:: Problem ::
Whenever a line in the records below holds the string "explicada", copy it out.

:: Supplied records ::

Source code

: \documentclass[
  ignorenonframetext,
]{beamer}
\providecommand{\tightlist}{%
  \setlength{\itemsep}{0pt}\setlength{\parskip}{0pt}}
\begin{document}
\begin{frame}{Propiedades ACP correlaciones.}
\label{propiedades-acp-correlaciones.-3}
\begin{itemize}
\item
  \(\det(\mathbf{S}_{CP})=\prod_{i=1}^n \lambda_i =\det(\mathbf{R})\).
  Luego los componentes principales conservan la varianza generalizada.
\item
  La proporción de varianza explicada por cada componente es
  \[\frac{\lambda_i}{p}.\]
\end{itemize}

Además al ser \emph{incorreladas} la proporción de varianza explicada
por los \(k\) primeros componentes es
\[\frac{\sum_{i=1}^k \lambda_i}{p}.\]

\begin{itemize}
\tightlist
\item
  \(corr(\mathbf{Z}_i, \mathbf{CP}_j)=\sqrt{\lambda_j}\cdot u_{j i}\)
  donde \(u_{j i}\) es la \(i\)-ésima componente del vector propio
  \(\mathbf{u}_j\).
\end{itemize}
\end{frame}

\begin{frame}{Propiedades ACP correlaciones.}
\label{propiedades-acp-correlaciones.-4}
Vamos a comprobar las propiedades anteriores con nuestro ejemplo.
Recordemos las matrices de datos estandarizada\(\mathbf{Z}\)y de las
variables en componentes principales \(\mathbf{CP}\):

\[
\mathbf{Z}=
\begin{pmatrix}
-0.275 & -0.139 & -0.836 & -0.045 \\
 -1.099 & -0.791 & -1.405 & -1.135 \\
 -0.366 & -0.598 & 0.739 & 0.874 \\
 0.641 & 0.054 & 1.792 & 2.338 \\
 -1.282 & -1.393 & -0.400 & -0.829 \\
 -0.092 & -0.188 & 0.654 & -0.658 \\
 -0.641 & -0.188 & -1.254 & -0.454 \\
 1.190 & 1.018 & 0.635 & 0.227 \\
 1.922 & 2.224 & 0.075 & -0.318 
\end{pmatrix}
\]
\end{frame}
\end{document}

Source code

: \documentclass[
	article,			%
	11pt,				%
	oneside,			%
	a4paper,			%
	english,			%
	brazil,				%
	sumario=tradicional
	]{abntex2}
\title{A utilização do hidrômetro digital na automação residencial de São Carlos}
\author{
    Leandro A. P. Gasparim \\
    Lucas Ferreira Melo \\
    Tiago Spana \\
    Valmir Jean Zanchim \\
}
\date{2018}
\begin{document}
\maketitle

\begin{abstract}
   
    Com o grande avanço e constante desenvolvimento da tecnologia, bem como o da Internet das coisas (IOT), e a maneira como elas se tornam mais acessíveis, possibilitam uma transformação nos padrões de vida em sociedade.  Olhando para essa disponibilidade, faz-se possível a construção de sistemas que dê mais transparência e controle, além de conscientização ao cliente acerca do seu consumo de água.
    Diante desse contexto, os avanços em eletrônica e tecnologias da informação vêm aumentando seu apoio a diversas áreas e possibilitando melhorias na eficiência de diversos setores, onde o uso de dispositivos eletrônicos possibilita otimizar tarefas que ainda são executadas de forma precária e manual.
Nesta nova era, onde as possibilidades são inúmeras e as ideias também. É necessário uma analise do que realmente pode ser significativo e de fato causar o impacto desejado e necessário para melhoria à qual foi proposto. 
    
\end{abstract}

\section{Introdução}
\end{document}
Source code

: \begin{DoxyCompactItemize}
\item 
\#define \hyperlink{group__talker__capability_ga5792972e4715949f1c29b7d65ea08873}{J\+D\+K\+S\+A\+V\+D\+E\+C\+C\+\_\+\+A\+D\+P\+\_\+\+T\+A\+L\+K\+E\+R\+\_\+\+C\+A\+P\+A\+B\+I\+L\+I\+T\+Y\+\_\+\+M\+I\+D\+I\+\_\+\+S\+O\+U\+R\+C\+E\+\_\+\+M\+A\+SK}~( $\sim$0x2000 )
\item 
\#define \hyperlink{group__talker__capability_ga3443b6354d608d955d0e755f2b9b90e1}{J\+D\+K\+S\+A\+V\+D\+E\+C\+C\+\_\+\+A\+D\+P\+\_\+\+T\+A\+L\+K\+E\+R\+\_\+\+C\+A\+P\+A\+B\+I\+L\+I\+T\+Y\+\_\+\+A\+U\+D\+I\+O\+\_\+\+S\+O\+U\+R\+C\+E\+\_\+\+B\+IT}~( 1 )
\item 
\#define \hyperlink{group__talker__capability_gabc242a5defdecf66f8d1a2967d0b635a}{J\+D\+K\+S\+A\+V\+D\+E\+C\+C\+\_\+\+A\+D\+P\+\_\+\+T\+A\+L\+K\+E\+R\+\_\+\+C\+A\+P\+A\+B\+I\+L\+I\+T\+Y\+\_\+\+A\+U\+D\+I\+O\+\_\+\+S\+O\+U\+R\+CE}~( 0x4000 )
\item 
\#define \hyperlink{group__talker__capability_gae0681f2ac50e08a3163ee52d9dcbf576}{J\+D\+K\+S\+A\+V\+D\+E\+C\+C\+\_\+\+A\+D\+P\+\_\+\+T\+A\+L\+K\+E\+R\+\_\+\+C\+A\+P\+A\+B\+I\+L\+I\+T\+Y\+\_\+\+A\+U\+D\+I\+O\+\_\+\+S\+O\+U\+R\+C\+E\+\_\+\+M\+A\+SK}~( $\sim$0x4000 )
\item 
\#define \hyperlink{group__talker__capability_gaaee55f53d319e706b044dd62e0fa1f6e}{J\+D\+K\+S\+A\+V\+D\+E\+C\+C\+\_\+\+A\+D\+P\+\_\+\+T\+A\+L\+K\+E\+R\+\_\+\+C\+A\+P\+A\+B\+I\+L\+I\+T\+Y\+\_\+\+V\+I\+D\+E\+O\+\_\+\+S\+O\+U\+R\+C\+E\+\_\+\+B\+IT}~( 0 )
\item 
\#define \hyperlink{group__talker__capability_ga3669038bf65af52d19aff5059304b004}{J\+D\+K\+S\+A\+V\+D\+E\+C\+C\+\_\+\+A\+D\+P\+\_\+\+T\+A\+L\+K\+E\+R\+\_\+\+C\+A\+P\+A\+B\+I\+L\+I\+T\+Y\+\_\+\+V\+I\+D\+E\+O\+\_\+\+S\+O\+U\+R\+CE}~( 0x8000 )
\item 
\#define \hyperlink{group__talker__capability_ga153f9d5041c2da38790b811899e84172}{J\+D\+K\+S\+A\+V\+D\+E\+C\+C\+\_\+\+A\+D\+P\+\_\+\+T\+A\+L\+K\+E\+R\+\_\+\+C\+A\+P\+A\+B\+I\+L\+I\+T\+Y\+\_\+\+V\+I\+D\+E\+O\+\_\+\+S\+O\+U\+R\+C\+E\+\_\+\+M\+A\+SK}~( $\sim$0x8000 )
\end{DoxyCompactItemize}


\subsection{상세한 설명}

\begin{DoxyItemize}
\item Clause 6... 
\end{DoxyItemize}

:: Written answer ::
  La proporción de varianza explicada por cada componente es
Además al ser \emph{incorreladas} la proporción de varianza explicada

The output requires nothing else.